Dataset excerpts:
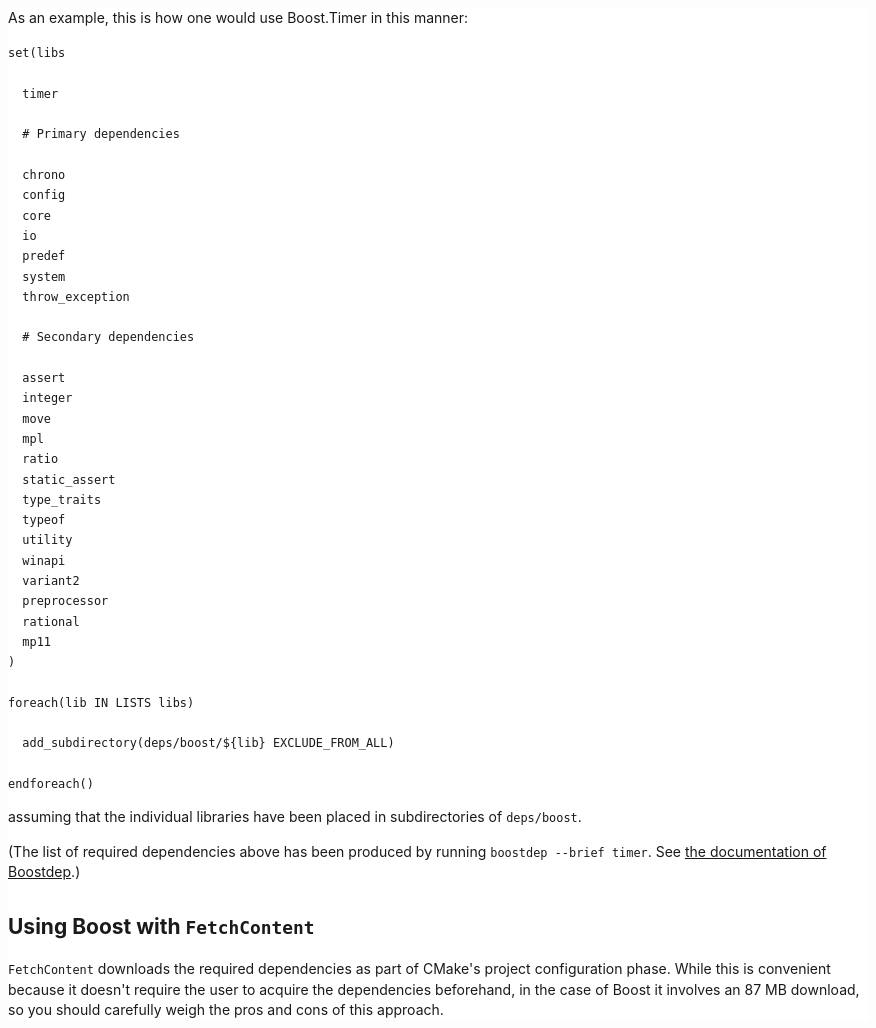 As an example, this is how one would use Boost.Timer in this manner:

```
set(libs

  timer

  # Primary dependencies

  chrono
  config
  core
  io
  predef
  system
  throw_exception

  # Secondary dependencies

  assert
  integer
  move
  mpl
  ratio
  static_assert
  type_traits
  typeof
  utility
  winapi
  variant2
  preprocessor
  rational
  mp11
)

foreach(lib IN LISTS libs)

  add_subdirectory(deps/boost/${lib} EXCLUDE_FROM_ALL)

endforeach()
```

assuming that the individual libraries have been placed in subdirectories
of `deps/boost`.

(The list of required dependencies above has been produced by running
`boostdep --brief timer`. See
[the documentation of Boostdep](https://boost.org/tools/boostdep).)

## Using Boost with `FetchContent`

`FetchContent` downloads the required dependencies as part of CMake's
project configuration phase. While this is convenient because it doesn't
require the user to acquire the dependencies beforehand, in the case of
Boost it involves an 87 MB download, so you should carefully weigh the
pros and cons of this approach.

* Requirement: Only the lines from the one that contains "assuming that the" to the end of the entries above should be given again, exactly and in full.

* Exercise response:
assuming that the individual libraries have been placed in subdirectories
of `deps/boost`.

(The list of required dependencies above has been produced by running
`boostdep --brief timer`. See
[the documentation of Boostdep](https://boost.org/tools/boostdep).)

## Using Boost with `FetchContent`

`FetchContent` downloads the required dependencies as part of CMake's
project configuration phase. While this is convenient because it doesn't
require the user to acquire the dependencies beforehand, in the case of
Boost it involves an 87 MB download, so you should carefully weigh the
pros and cons of this approach.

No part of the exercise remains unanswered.